If you are injured, your doctors may refer you for an MRI to see if there is damage to your organs, spinal discs, or soft tissue that is not detected on x-rays. So, what can you expect? Before the scan begins, you will be asked to remove anything metallic, jewelry, watches, hair clips, and the like. Your technician will ask you about previous operations or metallic implants that you have previously undergone. When the scan begins, you will be asked to lie down on a table that will slide part or all of your body into the tube-shaped cylinder of the MRI scanner. Once scanning begins, the supercooled electrical coils will generate a powerful magnetic field which is combined with radio waves.
Because of its so many benefits, having an upright MRI can be uncomfortable to one degree or another, because you may feel claustrophobic while lying down/in the machine. Your body type may prevent you from lying still comfortably inside the scanner during the scan. You may find the thumping sound inside the scanner tube unpleasant (even if you have headphones playing music). More importantly, in the case of spinal injuries, the “traditional” MRI may not accurately show the images in the position where you actually feel pain. For these reasons, you may benefit from an upright open MRI.
First developed in 1996, open upright MRI (also known as standing MRI) can effectively address many of the concerns patients experience with these procedures. In an open MRI, the patient walks between two large MRI devices and stands or can sit in a chair that raises or lowers her body into the proper position. The front and top of the machine are open. The scan usually takes less time than a traditional MRI, and patients may be able to watch television during the procedure.
In many instances, the scan is less expensive than a traditional MRI. But the biggest benefit it offers is the opportunity to recreate the body positions in which patients feel pain, revealing the causes of injuries that could not be detected on reclining MRI scanners. For example, if you normally experience neck or back pain while sitting or standing, your scan will be while your spine is at the same weight and severity as it would be when you feel your symptoms the most. As a result, the scans can show where your spinal discs are compressed or injured in a way that a horizontal MRI might not show as well.

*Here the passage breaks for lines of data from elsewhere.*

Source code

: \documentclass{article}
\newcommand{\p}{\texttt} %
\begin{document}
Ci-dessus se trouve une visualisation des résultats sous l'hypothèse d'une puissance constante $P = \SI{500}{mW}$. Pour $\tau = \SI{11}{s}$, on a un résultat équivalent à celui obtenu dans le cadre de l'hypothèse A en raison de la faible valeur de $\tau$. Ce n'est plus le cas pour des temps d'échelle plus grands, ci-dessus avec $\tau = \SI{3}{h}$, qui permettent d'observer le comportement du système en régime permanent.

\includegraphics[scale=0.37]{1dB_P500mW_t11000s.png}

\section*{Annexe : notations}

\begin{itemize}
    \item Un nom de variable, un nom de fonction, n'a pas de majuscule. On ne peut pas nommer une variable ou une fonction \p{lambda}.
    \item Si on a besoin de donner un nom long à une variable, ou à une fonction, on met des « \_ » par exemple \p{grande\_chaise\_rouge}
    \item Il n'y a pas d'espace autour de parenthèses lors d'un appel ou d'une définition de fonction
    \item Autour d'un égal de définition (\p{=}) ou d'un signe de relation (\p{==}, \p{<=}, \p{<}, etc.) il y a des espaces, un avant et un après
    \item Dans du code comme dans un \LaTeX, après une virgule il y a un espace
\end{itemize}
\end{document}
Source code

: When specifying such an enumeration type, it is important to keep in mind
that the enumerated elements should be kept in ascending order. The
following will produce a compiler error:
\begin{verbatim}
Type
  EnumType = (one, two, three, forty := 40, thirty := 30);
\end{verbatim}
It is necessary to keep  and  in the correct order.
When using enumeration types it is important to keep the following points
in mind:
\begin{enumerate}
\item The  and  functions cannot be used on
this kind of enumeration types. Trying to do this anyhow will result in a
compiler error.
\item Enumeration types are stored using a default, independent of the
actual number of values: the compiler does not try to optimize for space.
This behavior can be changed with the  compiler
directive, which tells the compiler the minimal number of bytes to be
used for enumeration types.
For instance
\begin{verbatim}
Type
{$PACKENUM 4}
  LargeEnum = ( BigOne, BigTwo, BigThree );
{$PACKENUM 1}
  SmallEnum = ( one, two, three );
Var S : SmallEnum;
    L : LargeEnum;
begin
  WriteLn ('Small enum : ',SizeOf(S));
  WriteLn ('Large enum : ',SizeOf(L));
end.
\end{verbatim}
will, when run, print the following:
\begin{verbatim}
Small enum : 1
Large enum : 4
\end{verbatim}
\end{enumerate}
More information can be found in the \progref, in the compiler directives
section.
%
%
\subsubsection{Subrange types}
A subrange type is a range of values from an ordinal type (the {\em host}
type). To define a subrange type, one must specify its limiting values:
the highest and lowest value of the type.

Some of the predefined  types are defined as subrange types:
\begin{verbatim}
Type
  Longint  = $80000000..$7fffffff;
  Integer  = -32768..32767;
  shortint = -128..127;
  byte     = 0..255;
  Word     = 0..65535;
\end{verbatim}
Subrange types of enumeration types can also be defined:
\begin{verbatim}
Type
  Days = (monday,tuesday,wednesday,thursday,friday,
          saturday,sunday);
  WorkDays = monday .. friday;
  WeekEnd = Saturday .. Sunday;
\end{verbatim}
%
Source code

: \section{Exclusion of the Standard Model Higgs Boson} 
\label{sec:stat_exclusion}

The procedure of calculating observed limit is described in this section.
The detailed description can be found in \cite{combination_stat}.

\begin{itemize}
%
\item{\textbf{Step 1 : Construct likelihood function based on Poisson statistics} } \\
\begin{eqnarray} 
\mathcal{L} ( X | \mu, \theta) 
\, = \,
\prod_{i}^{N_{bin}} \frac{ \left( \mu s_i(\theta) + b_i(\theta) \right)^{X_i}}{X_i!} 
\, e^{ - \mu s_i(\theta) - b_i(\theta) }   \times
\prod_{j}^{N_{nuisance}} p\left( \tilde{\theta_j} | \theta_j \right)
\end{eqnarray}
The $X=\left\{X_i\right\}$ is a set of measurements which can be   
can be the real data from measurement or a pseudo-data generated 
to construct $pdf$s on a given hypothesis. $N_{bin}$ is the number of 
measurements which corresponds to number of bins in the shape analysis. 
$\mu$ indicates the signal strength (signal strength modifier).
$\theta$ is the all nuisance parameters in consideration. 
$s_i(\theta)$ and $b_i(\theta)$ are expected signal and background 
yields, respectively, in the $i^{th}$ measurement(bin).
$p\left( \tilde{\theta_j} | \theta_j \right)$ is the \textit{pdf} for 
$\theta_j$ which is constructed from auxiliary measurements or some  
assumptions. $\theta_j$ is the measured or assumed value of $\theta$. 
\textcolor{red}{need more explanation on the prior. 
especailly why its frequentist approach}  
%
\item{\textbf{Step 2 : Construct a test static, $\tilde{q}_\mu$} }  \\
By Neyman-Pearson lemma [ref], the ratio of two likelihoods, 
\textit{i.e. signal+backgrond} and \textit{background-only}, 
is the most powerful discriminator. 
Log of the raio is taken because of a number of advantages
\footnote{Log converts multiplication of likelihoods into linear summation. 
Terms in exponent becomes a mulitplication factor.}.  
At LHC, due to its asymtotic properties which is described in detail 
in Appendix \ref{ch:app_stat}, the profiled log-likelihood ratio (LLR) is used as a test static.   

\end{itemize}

Of course, you will need to consult with your medical provider before choosing an open upright MRI, as there may be drawbacks specific to your situation. Traditional recumbent MRIs typically have a higher “field strength” or power in their images, resulting in clearer MRIs that show more detail. It is definitely preferable that your doctor have the best quality scans possible in order to provide the best evidence of your injuries. Some insurance plans do not cover upright open MRI. Upright MRI machines are not yet as common as traditional scanning equipment, so finding a suitable situation for your needs can be difficult. Finally, your particular symptoms may be better represented while lying down, especially if your pain is worse in that position (for example, while sleeping).